(Collected data)

□ □ □ □ □ □ □

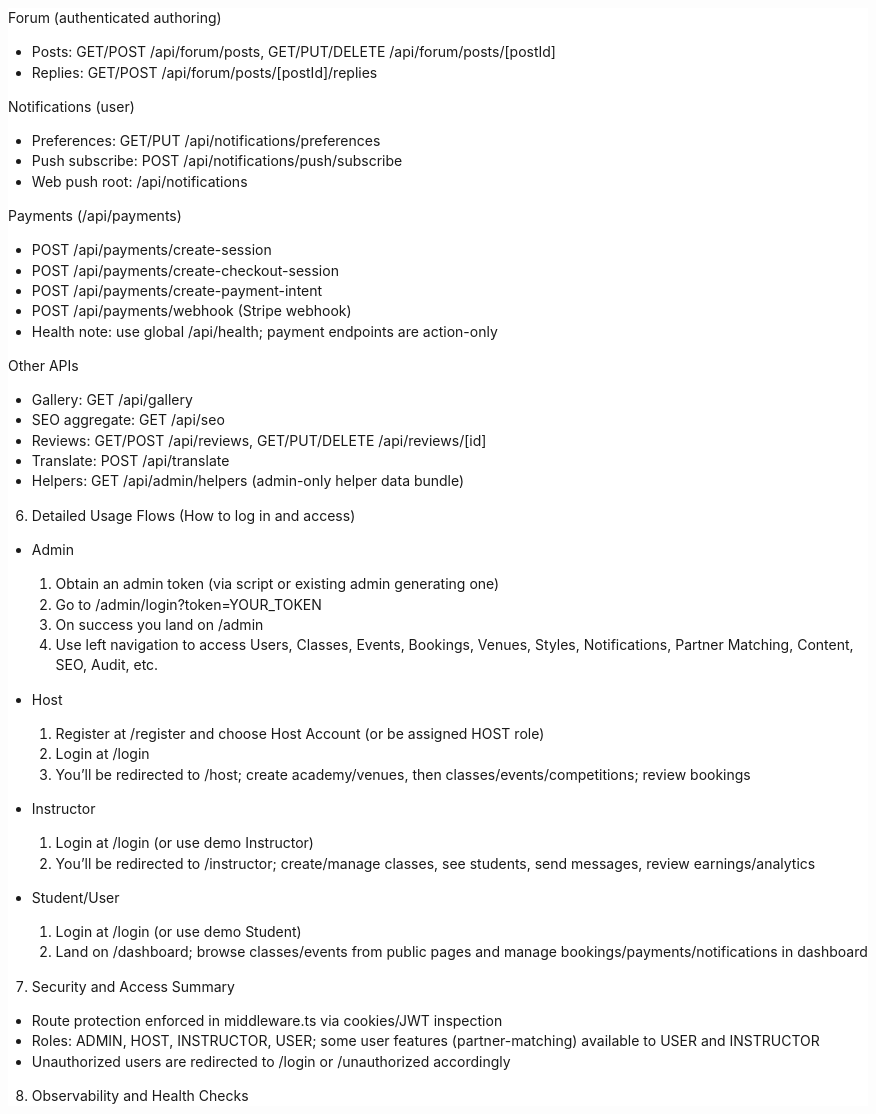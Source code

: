 Forum (authenticated authoring)
- Posts: GET/POST /api/forum/posts, GET/PUT/DELETE /api/forum/posts/[postId]
- Replies: GET/POST /api/forum/posts/[postId]/replies

Notifications (user)
- Preferences: GET/PUT /api/notifications/preferences
- Push subscribe: POST /api/notifications/push/subscribe
- Web push root: /api/notifications

Payments (/api/payments)
- POST /api/payments/create-session
- POST /api/payments/create-checkout-session
- POST /api/payments/create-payment-intent
- POST /api/payments/webhook (Stripe webhook)
- Health note: use global /api/health; payment endpoints are action-only

Other APIs
- Gallery: GET /api/gallery
- SEO aggregate: GET /api/seo
- Reviews: GET/POST /api/reviews, GET/PUT/DELETE /api/reviews/[id]
- Translate: POST /api/translate
- Helpers: GET /api/admin/helpers (admin-only helper data bundle)

6) Detailed Usage Flows (How to log in and access)

- Admin
  1) Obtain an admin token (via script or existing admin generating one)
  2) Go to /admin/login?token=YOUR_TOKEN
  3) On success you land on /admin
  4) Use left navigation to access Users, Classes, Events, Bookings, Venues, Styles, Notifications, Partner Matching, Content, SEO, Audit, etc.

- Host
  1) Register at /register and choose Host Account (or be assigned HOST role)
  2) Login at /login
  3) You’ll be redirected to /host; create academy/venues, then classes/events/competitions; review bookings

- Instructor
  1) Login at /login (or use demo Instructor)
  2) You’ll be redirected to /instructor; create/manage classes, see students, send messages, review earnings/analytics

- Student/User
  1) Login at /login (or use demo Student)
  2) Land on /dashboard; browse classes/events from public pages and manage bookings/payments/notifications in dashboard

7) Security and Access Summary

- Route protection enforced in middleware.ts via cookies/JWT inspection
- Roles: ADMIN, HOST, INSTRUCTOR, USER; some user features (partner-matching) available to USER and INSTRUCTOR
- Unauthorized users are redirected to /login or /unauthorized accordingly

8) Observability and Health Checks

□ □ □ □ □ □ □

▶ **Task goal**:
Only an exact copy of the records, free of images, belongs in the answer.

▶ **Output for this task**:
Source code

: Forum (authenticated authoring)
- Posts: GET/POST /api/forum/posts, GET/PUT/DELETE /api/forum/posts/[postId]
- Replies: GET/POST /api/forum/posts/[postId]/replies

Notifications (user)
- Preferences: GET/PUT /api/notifications/preferences
- Push subscribe: POST /api/notifications/push/subscribe
- Web push root: /api/notifications

Payments (/api/payments)
- POST /api/payments/create-session
- POST /api/payments/create-checkout-session
- POST /api/payments/create-payment-intent
- POST /api/payments/webhook (Stripe webhook)
- Health note: use global /api/health; payment endpoints are action-only

Other APIs
- Gallery: GET /api/gallery
- SEO aggregate: GET /api/seo
- Reviews: GET/POST /api/reviews, GET/PUT/DELETE /api/reviews/[id]
- Translate: POST /api/translate
- Helpers: GET /api/admin/helpers (admin-only helper data bundle)

6) Detailed Usage Flows (How to log in and access)

- Admin
  1) Obtain an admin token (via script or existing admin generating one)
  2) Go to /admin/login?token=YOUR_TOKEN
  3) On success you land on /admin
  4) Use left navigation to access Users, Classes, Events, Bookings, Venues, Styles, Notifications, Partner Matching, Content, SEO, Audit, etc.

- Host
  1) Register at /register and choose Host Account (or be assigned HOST role)
  2) Login at /login
  3) You’ll be redirected to /host; create academy/venues, then classes/events/competitions; review bookings

- Instructor
  1) Login at /login (or use demo Instructor)
  2) You’ll be redirected to /instructor; create/manage classes, see students, send messages, review earnings/analytics

- Student/User
  1) Login at /login (or use demo Student)
  2) Land on /dashboard; browse classes/events from public pages and manage bookings/payments/notifications in dashboard

7) Security and Access Summary

- Route protection enforced in middleware.ts via cookies/JWT inspection
- Roles: ADMIN, HOST, INSTRUCTOR, USER; some user features (partner-matching) available to USER and INSTRUCTOR
- Unauthorized users are redirected to /login or /unauthorized accordingly

8) Observability and Health Checks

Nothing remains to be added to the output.